Regressando ao "i" que nasceu envolto de grandes expectativas, mas que, recentemente, quase implodiu, ontem, decidiu jogar no campeonato do sensacionalismo publicando uma manchete - "Governo prepara maior corte de sempre nos salários da função pública" - que, mais tarde, revelou-se enganosa. Nesse artigo, o jornalista indicava que o Governo promoveria uma redução nominal da massa salarial pública em 4%, 2,4% e 2,6% em 2011, 2012 e 2013, respectivamente. Ou seja, dava a entender que seriam aquelas as reduções médias dos salários na função pública.

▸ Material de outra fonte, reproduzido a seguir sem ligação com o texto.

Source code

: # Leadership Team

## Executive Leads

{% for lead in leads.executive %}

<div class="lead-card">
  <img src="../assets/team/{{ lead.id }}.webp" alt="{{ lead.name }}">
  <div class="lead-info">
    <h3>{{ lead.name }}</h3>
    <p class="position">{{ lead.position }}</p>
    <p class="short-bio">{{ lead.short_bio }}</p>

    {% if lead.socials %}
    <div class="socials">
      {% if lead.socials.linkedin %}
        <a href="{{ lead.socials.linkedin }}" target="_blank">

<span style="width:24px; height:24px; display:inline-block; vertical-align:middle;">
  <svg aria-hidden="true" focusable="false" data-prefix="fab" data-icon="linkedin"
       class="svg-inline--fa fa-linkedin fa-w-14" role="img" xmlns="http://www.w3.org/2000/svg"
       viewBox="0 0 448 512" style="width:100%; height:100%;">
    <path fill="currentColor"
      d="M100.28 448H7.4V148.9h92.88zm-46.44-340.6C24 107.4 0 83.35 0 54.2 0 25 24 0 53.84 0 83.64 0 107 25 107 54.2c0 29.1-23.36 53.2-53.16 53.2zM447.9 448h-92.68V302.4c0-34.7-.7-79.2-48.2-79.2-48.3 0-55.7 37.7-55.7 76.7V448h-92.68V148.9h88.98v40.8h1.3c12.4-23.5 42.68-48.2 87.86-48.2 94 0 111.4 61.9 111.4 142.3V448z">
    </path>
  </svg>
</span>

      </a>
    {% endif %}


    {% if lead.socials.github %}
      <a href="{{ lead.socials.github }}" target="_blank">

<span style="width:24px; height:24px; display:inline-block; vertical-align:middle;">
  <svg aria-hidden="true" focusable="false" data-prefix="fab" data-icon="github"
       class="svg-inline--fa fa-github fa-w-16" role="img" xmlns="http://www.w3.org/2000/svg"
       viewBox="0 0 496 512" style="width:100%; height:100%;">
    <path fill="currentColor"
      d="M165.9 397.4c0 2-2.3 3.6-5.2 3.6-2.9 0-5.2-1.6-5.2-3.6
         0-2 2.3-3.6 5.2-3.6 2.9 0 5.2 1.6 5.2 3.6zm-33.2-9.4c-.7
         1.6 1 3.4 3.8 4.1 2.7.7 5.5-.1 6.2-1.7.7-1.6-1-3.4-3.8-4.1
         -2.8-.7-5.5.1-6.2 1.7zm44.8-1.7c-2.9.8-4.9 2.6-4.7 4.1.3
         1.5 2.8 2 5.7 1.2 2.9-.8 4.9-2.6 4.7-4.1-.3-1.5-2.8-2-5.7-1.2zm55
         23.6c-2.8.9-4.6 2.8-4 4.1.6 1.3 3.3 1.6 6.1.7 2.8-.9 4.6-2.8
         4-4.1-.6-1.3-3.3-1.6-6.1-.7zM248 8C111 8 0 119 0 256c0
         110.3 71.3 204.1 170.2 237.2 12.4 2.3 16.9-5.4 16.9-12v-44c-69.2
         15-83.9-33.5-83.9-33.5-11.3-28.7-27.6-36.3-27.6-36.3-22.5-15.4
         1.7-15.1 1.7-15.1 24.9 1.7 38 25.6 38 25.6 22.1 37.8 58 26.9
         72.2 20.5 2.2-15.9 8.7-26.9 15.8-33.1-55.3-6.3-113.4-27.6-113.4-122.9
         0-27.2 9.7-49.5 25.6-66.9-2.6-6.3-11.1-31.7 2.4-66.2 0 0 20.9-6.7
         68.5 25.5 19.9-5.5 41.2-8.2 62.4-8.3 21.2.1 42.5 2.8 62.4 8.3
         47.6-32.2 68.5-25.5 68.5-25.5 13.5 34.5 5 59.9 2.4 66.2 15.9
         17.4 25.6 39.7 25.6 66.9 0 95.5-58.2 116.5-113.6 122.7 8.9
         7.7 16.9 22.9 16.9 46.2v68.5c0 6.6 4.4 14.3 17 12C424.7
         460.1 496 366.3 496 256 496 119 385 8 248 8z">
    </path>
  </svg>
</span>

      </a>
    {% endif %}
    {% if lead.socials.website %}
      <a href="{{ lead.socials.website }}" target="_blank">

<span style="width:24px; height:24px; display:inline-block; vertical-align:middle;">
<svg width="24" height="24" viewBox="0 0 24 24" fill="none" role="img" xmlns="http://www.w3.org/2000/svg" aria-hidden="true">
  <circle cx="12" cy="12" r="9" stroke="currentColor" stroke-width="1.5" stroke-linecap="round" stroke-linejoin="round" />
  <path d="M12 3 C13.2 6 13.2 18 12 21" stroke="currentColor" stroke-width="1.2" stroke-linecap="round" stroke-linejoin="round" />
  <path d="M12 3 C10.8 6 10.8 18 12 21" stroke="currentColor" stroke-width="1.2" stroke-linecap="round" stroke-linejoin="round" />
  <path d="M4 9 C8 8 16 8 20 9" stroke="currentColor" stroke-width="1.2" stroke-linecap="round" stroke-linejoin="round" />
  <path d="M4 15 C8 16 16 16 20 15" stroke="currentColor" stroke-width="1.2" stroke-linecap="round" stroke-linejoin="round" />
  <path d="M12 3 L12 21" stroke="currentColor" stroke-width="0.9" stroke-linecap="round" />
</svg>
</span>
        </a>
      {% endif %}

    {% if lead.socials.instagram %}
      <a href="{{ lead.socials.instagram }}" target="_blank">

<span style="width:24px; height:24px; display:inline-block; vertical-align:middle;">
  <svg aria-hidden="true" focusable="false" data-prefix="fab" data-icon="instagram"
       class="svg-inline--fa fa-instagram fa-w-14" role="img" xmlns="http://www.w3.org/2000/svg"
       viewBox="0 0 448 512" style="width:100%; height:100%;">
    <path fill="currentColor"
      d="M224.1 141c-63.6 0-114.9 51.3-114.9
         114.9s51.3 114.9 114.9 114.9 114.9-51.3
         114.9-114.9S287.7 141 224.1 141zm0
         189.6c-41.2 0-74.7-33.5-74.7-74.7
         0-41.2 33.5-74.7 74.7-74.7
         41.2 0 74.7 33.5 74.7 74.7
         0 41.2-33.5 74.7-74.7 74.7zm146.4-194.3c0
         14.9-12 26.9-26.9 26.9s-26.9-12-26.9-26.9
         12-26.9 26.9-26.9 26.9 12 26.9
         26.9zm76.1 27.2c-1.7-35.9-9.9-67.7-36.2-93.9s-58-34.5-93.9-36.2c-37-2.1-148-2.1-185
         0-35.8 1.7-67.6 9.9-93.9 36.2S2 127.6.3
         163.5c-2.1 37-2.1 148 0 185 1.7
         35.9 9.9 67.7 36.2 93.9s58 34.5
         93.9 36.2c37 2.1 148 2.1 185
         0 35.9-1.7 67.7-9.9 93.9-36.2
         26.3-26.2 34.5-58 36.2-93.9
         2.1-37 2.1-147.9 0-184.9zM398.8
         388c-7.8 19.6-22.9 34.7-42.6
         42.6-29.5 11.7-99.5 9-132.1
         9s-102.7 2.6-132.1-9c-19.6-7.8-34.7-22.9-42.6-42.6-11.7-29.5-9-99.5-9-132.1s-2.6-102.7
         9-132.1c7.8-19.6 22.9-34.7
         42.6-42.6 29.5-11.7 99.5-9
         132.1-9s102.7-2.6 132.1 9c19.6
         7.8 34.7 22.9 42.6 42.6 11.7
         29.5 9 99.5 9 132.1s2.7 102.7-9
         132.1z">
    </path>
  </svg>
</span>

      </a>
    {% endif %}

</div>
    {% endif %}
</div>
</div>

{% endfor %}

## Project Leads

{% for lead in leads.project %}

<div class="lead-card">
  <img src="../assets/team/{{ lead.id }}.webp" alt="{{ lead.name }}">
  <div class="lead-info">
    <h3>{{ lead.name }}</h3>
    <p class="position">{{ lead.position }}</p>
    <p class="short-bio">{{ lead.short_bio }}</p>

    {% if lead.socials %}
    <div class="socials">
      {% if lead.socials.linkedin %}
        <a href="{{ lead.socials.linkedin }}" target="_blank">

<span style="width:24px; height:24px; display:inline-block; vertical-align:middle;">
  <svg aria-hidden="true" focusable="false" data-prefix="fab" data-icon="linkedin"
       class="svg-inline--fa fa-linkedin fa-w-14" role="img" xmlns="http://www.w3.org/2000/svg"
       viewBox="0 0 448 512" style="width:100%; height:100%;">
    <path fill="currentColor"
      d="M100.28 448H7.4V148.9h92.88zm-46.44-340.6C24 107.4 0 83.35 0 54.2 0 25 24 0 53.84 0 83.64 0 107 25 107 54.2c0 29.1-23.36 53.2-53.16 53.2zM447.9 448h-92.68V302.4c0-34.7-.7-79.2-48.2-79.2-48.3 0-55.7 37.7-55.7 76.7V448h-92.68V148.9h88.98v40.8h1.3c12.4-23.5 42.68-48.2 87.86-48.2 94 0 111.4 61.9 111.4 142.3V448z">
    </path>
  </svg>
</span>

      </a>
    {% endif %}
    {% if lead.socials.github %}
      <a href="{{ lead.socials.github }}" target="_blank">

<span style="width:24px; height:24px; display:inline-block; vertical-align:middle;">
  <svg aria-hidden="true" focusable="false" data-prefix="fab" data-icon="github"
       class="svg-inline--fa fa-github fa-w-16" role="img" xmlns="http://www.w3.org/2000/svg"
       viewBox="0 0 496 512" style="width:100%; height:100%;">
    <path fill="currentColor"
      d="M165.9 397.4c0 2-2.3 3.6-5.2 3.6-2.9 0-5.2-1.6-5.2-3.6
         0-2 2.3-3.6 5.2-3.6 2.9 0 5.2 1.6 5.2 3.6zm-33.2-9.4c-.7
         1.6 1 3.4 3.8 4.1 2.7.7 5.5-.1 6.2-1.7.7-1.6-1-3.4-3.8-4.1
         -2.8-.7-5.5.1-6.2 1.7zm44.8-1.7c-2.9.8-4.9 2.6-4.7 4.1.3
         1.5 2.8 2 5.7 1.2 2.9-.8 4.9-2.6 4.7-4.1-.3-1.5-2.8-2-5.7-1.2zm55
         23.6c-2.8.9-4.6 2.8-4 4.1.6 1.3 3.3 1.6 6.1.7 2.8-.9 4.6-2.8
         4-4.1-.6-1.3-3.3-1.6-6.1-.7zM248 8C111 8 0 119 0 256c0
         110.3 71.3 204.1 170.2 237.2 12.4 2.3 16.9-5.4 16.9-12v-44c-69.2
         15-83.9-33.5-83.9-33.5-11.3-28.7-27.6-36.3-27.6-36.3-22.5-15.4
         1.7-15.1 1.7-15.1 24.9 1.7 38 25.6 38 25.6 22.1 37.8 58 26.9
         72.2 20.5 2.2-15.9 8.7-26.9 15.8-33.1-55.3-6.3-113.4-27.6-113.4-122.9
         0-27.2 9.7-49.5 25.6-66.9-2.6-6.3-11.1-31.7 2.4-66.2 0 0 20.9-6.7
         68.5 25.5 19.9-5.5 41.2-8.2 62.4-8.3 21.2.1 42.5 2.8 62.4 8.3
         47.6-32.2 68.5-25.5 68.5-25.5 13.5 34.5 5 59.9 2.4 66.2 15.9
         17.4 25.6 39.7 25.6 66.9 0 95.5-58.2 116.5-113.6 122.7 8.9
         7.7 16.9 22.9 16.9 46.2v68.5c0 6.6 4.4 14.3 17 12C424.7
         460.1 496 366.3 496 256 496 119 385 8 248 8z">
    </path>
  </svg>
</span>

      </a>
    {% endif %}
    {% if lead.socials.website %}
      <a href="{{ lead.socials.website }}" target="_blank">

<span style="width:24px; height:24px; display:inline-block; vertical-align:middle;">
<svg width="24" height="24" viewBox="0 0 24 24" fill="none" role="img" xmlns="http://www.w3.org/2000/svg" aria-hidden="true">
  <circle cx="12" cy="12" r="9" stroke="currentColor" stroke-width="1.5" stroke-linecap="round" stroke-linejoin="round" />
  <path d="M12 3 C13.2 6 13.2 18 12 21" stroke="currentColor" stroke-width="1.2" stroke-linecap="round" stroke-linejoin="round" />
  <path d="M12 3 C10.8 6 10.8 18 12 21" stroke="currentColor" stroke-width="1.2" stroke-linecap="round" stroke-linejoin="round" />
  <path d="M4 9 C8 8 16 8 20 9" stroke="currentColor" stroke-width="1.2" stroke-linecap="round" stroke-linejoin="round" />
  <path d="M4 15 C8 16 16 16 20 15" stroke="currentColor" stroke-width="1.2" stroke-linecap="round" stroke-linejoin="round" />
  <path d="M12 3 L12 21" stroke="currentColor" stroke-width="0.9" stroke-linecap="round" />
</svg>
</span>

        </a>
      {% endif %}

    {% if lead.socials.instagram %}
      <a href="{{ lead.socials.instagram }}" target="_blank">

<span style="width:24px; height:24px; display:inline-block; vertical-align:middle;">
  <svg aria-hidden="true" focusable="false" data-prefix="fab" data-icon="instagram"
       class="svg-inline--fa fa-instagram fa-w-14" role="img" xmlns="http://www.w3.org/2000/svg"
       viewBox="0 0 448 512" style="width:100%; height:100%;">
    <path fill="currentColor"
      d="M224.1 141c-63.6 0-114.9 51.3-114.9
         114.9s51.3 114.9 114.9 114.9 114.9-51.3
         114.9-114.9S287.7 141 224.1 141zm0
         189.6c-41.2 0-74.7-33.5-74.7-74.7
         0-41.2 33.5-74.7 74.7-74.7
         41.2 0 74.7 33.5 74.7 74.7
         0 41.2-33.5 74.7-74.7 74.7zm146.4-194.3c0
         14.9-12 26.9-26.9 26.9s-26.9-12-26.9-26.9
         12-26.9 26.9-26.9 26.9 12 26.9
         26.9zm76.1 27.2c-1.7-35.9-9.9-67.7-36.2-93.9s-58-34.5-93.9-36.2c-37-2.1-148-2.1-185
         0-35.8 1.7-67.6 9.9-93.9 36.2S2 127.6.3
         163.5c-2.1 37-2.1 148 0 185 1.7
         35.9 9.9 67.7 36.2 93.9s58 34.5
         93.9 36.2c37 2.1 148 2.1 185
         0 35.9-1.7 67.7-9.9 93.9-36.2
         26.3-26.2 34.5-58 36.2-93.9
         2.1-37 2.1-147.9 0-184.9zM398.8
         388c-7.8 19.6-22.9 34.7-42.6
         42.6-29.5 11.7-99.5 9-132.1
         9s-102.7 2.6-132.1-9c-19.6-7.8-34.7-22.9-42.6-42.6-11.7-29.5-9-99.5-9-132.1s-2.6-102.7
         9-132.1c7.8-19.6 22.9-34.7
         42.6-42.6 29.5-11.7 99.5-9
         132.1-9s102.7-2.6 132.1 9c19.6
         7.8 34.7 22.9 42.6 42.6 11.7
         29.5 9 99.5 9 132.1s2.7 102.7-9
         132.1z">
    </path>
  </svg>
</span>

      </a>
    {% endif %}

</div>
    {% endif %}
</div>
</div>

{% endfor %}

Horas mais tarde, na sequência de uma conferência de imprensa do Governo, convocada exclusivamente para repudiar a insinuação daquela notícia, o "i" actualizava a notícia com um "follow up", mantendo um título semelhante, mas em que, a páginas tantas, já misturava salários nominais com o indexante de actualização. E hoje volta à carga com o mesmo assunto, mas explorando outra avenida que não a da massa salarial. Enfim, o "i" a tentar descalçar a bota...

Devo dizer o seguinte: estou francamente convencido de que, mais cedo ou mais tarde, a redução salarial irá mesmo acontecer, por isso, acredito que, eventually, o "i" terá razão. Mas isso não invalida a forma como a manchete foi dada, na minha opinião, exagerada, com o simples propósito de vender papel. De resto, não é a primeira que tal acontece, pois recordo-me de uma outra manchete no "i", a propósito do Banco Finantia, essa (ao contrário desta) totalmente injustificada e despropositada - a notícia já tinha dois meses - e que, na altura, resultou em forte (e justo) protesto daquele banco junto do director do "i". Ou seja, este estilo sensacionalista não me agrada e penso que não agradará à generalidade dos leitores dos jornais ditos "sérios". É um estilo que funciona em matérias de "faca e alguidar", como tão bem o faz o "Correio da Manhã" e, cada vez mais, o "Jornal de Notícias" e que, quiçá, é o único domínio onde a imprensa diária escrita conseguirá sobreviver. Agora, aquele mesmo estilo nos segmentos aos quais se dirigem o "Público" ou o "i" não sei não...

Enfim, eu insisto naquilo que já aqui escrevi antes: hoje em dia, os jornais, quer os diários quer os semanários, valem quase que exclusivamente pelos seus colunistas e editorialistas. Gente como o Pedro Guerreiro, o João Silva, o Camilo Lourenço, o Pedro Sousa Carvalho, o Daniel Amaral, o José Eduardo Moniz, o Miguel Sousa Tavares, o Miguel Monjardino, o Vasco Pulido Valente, o João Carlos Espada, o Eduardo Dâmaso, entre tantos outros que, sobre os mais variados temas, ainda, vão escrevendo na imprensa escrita. Quanto à pequena notícia, aquela que se encontra em todo o lado e que é actualizada minuto a minuto na internet, essa não tem rigorosamente interesse nenhum. Mas, infelizmente, é ainda este tipo de conteúdo que constitui a espinha dorsal da imprensa dita "séria". Por quanto tempo mais?